◆ **EXERCISE INSTRUCTIONS**
Your reply should consist of the listing, copied exactly.

◆ **DATA EXCERPTS**

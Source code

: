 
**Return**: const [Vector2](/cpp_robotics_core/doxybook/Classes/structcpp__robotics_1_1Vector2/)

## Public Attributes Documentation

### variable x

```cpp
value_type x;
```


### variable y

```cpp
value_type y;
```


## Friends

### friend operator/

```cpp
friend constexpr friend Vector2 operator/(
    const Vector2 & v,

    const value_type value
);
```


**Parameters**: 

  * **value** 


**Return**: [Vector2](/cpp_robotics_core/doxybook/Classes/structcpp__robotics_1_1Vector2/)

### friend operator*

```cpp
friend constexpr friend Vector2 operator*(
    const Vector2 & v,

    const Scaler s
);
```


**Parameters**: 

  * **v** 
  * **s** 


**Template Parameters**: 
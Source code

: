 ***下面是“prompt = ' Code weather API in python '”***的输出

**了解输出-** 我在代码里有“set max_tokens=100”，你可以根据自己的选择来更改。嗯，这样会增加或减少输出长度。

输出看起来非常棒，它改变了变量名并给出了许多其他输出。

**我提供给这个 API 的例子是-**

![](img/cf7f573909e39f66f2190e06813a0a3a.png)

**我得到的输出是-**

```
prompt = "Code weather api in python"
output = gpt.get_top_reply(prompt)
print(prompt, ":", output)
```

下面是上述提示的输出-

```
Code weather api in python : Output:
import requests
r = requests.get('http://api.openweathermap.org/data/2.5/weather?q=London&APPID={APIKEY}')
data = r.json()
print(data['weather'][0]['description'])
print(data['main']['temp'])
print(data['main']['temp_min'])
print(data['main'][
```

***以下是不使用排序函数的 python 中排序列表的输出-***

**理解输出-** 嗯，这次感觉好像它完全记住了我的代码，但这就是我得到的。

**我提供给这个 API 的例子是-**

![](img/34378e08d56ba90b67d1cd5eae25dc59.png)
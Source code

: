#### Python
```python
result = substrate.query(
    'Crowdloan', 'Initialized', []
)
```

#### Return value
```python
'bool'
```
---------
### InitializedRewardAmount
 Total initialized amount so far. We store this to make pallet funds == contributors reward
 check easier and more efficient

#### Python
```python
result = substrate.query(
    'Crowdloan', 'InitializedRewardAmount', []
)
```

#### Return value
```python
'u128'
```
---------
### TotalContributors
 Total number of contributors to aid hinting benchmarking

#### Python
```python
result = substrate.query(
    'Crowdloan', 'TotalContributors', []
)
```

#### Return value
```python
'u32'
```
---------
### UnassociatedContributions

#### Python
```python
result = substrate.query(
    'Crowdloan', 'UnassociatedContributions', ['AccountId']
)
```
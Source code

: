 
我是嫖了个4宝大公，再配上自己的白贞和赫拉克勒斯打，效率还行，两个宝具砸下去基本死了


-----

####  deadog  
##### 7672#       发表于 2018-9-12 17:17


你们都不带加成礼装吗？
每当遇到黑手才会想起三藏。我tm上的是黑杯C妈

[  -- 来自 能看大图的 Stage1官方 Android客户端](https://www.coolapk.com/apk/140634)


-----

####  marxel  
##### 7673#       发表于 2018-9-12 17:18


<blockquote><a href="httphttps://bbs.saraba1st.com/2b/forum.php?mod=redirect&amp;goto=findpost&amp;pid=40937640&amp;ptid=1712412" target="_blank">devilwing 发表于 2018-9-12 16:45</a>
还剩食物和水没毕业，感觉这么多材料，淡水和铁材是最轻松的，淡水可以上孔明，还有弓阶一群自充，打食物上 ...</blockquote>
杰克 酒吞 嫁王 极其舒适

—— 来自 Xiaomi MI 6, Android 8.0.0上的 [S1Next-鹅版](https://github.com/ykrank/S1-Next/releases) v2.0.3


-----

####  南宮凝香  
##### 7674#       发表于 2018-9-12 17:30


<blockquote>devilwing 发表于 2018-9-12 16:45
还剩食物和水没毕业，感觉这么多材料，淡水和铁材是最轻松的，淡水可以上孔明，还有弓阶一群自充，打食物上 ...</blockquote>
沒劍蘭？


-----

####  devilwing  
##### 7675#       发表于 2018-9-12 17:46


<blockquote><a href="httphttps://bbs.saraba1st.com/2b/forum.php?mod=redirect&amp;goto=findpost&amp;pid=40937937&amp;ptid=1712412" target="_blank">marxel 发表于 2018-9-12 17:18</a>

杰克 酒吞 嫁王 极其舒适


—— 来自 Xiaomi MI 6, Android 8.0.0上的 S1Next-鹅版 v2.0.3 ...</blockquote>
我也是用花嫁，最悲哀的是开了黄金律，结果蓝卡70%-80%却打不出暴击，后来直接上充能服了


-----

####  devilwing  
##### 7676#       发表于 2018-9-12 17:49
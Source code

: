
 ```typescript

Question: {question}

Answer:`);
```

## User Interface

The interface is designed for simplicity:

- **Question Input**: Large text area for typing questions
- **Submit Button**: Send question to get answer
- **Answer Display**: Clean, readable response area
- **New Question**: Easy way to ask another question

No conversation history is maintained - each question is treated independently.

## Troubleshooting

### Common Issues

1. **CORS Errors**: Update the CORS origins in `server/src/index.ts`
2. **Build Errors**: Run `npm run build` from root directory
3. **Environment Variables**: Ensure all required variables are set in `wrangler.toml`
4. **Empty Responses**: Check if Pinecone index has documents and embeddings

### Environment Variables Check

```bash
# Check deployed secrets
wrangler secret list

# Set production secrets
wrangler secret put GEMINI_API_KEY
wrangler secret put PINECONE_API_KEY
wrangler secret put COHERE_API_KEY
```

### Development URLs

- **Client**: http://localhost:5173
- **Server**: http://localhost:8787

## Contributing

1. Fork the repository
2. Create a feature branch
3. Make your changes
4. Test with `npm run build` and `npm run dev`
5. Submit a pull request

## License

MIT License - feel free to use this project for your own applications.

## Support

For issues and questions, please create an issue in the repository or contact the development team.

◆ **RESULT FOR THIS EXERCISE**
Source code

: 
**Return**: const [Vector2](/cpp_robotics_core/doxybook/Classes/structcpp__robotics_1_1Vector2/)

## Public Attributes Documentation

### variable x

```cpp
value_type x;
```


### variable y

```cpp
value_type y;
```


## Friends

### friend operator/

```cpp
friend constexpr friend Vector2 operator/(
    const Vector2 & v,

    const value_type value
);
```


**Parameters**: 

  * **value** 


**Return**: [Vector2](/cpp_robotics_core/doxybook/Classes/structcpp__robotics_1_1Vector2/)

### friend operator*

```cpp
friend constexpr friend Vector2 operator*(
    const Vector2 & v,

    const Scaler s
);
```


**Parameters**: 

  * **v** 
  * **s** 


**Template Parameters**: 
Source code

: ***下面是“prompt = ' Code weather API in python '”***的输出

**了解输出-** 我在代码里有“set max_tokens=100”，你可以根据自己的选择来更改。嗯，这样会增加或减少输出长度。

输出看起来非常棒，它改变了变量名并给出了许多其他输出。

**我提供给这个 API 的例子是-**

![](img/cf7f573909e39f66f2190e06813a0a3a.png)

**我得到的输出是-**

```
prompt = "Code weather api in python"
output = gpt.get_top_reply(prompt)
print(prompt, ":", output)
```

下面是上述提示的输出-

```
Code weather api in python : Output:
import requests
r = requests.get('http://api.openweathermap.org/data/2.5/weather?q=London&APPID={APIKEY}')
data = r.json()
print(data['weather'][0]['description'])
print(data['main']['temp'])
print(data['main']['temp_min'])
print(data['main'][
```

***以下是不使用排序函数的 python 中排序列表的输出-***

**理解输出-** 嗯，这次感觉好像它完全记住了我的代码，但这就是我得到的。

**我提供给这个 API 的例子是-**

![](img/34378e08d56ba90b67d1cd5eae25dc59.png)
Source code

:#### Python
```python
result = substrate.query(
    'Crowdloan', 'Initialized', []
)
```

#### Return value
```python
'bool'
```
---------
### InitializedRewardAmount
 Total initialized amount so far. We store this to make pallet funds == contributors reward
 check easier and more efficient

#### Python
```python
result = substrate.query(
    'Crowdloan', 'InitializedRewardAmount', []
)
```

#### Return value
```python
'u128'
```
---------
### TotalContributors
 Total number of contributors to aid hinting benchmarking

#### Python
```python
result = substrate.query(
    'Crowdloan', 'TotalContributors', []
)
```

#### Return value
```python
'u32'
```
---------
### UnassociatedContributions

#### Python
```python
result = substrate.query(
    'Crowdloan', 'UnassociatedContributions', ['AccountId']
)
```
Source code

: 
我是嫖了个4宝大公，再配上自己的白贞和赫拉克勒斯打，效率还行，两个宝具砸下去基本死了


-----

####  deadog  
##### 7672#       发表于 2018-9-12 17:17


你们都不带加成礼装吗？
每当遇到黑手才会想起三藏。我tm上的是黑杯C妈

[  -- 来自 能看大图的 Stage1官方 Android客户端](https://www.coolapk.com/apk/140634)


-----

####  marxel  
##### 7673#       发表于 2018-9-12 17:18


<blockquote><a href="httphttps://bbs.saraba1st.com/2b/forum.php?mod=redirect&amp;goto=findpost&amp;pid=40937640&amp;ptid=1712412" target="_blank">devilwing 发表于 2018-9-12 16:45</a>
还剩食物和水没毕业，感觉这么多材料，淡水和铁材是最轻松的，淡水可以上孔明，还有弓阶一群自充，打食物上 ...</blockquote>
杰克 酒吞 嫁王 极其舒适

—— 来自 Xiaomi MI 6, Android 8.0.0上的 [S1Next-鹅版](https://github.com/ykrank/S1-Next/releases) v2.0.3


-----

####  南宮凝香  
##### 7674#       发表于 2018-9-12 17:30


<blockquote>devilwing 发表于 2018-9-12 16:45
还剩食物和水没毕业，感觉这么多材料，淡水和铁材是最轻松的，淡水可以上孔明，还有弓阶一群自充，打食物上 ...</blockquote>
沒劍蘭？


-----

####  devilwing  
##### 7675#       发表于 2018-9-12 17:46


<blockquote><a href="httphttps://bbs.saraba1st.com/2b/forum.php?mod=redirect&amp;goto=findpost&amp;pid=40937937&amp;ptid=1712412" target="_blank">marxel 发表于 2018-9-12 17:18</a>

杰克 酒吞 嫁王 极其舒适


—— 来自 Xiaomi MI 6, Android 8.0.0上的 S1Next-鹅版 v2.0.3 ...</blockquote>
我也是用花嫁，最悲哀的是开了黄金律，结果蓝卡70%-80%却打不出暴击，后来直接上充能服了


-----

####  devilwing  
##### 7676#       发表于 2018-9-12 17:49
Source code

:
 ```typescript

Question: {question}

Answer:`);
```

## User Interface

The interface is designed for simplicity:

- **Question Input**: Large text area for typing questions
- **Submit Button**: Send question to get answer
- **Answer Display**: Clean, readable response area
- **New Question**: Easy way to ask another question

No conversation history is maintained - each question is treated independently.

## Troubleshooting

### Common Issues

1. **CORS Errors**: Update the CORS origins in `server/src/index.ts`
2. **Build Errors**: Run `npm run build` from root directory
3. **Environment Variables**: Ensure all required variables are set in `wrangler.toml`
4. **Empty Responses**: Check if Pinecone index has documents and embeddings

### Environment Variables Check

```bash
# Check deployed secrets
wrangler secret list

# Set production secrets
wrangler secret put GEMINI_API_KEY
wrangler secret put PINECONE_API_KEY
wrangler secret put COHERE_API_KEY
```

### Development URLs

- **Client**: http://localhost:5173
- **Server**: http://localhost:8787

## Contributing

1. Fork the repository
2. Create a feature branch
3. Make your changes
4. Test with `npm run build` and `npm run dev`
5. Submit a pull request

## License

MIT License - feel free to use this project for your own applications.

## Support

For issues and questions, please create an issue in the repository or contact the development team.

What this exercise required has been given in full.